___ Data section ___

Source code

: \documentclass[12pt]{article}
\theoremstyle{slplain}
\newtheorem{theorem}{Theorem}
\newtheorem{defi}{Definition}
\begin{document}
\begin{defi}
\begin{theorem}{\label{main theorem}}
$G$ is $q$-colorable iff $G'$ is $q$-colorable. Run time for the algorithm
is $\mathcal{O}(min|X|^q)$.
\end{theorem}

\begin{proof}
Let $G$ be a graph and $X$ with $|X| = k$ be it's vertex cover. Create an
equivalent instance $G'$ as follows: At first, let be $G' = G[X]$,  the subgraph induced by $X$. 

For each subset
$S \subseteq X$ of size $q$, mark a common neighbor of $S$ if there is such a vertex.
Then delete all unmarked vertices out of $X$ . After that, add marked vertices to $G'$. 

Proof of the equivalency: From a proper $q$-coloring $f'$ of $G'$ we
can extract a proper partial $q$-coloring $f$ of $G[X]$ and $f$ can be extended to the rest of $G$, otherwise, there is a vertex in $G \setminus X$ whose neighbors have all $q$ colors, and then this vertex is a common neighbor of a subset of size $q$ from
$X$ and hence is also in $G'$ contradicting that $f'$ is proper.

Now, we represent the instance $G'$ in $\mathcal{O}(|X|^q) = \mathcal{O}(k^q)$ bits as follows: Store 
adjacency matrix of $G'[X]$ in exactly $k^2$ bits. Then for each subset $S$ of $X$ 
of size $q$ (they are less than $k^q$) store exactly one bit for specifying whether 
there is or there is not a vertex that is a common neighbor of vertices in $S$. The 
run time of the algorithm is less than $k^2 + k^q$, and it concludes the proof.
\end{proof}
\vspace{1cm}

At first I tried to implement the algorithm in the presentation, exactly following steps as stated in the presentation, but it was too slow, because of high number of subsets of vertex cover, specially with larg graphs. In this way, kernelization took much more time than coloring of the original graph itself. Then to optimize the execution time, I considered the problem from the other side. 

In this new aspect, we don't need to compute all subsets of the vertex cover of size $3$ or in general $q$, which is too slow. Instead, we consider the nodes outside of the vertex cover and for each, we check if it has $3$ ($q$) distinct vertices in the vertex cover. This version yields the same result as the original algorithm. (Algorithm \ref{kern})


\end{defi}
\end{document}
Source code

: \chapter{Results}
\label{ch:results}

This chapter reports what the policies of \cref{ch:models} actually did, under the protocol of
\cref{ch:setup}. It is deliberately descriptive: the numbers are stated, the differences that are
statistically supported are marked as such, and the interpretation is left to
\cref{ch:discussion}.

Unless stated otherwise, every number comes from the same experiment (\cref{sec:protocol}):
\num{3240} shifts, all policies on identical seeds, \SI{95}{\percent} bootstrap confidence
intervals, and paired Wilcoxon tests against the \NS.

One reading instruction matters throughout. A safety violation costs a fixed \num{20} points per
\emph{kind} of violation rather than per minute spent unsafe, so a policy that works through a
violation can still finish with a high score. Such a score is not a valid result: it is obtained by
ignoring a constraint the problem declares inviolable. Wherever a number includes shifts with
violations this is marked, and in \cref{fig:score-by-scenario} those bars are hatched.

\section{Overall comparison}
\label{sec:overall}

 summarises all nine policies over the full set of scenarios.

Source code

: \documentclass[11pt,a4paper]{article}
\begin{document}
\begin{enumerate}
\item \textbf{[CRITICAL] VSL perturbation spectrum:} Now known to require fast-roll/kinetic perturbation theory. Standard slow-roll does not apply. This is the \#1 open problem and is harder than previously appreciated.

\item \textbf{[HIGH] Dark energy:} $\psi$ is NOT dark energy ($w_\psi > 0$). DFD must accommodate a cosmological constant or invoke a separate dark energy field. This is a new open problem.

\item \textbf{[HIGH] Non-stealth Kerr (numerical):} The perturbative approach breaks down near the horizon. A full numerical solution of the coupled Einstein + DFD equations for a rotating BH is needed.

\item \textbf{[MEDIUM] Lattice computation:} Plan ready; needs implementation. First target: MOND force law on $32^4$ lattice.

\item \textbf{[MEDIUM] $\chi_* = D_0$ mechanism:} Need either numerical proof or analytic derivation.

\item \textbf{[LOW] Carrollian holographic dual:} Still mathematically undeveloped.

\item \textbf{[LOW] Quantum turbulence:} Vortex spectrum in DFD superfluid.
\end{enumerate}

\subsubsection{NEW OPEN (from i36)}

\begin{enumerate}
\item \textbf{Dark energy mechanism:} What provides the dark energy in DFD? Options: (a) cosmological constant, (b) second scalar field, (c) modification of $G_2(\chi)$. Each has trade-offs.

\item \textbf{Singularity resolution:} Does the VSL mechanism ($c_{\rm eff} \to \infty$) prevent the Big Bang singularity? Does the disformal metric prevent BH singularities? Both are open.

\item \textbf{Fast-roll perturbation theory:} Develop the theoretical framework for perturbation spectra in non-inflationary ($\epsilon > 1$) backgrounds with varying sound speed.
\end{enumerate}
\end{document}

___

## Problem to solve
Your response should consist solely of the lines from the one containing "or analytic derivation." to the end of the entries, both ends included, exactly as they appear.

## Exercise response
\item \textbf{[MEDIUM] $\chi_* = D_0$ mechanism:} Need either numerical proof or analytic derivation.

\item \textbf{[LOW] Carrollian holographic dual:} Still mathematically undeveloped.

\item \textbf{[LOW] Quantum turbulence:} Vortex spectrum in DFD superfluid.
\end{enumerate}

\subsubsection{NEW OPEN (from i36)}

\begin{enumerate}
\item \textbf{Dark energy mechanism:} What provides the dark energy in DFD? Options: (a) cosmological constant, (b) second scalar field, (c) modification of $G_2(\chi)$. Each has trade-offs.

\item \textbf{Singularity resolution:} Does the VSL mechanism ($c_{\rm eff} \to \infty$) prevent the Big Bang singularity? Does the disformal metric prevent BH singularities? Both are open.

\item \textbf{Fast-roll perturbation theory:} Develop the theoretical framework for perturbation spectra in non-inflationary ($\epsilon > 1$) backgrounds with varying sound speed.
\end{enumerate}
\end{document}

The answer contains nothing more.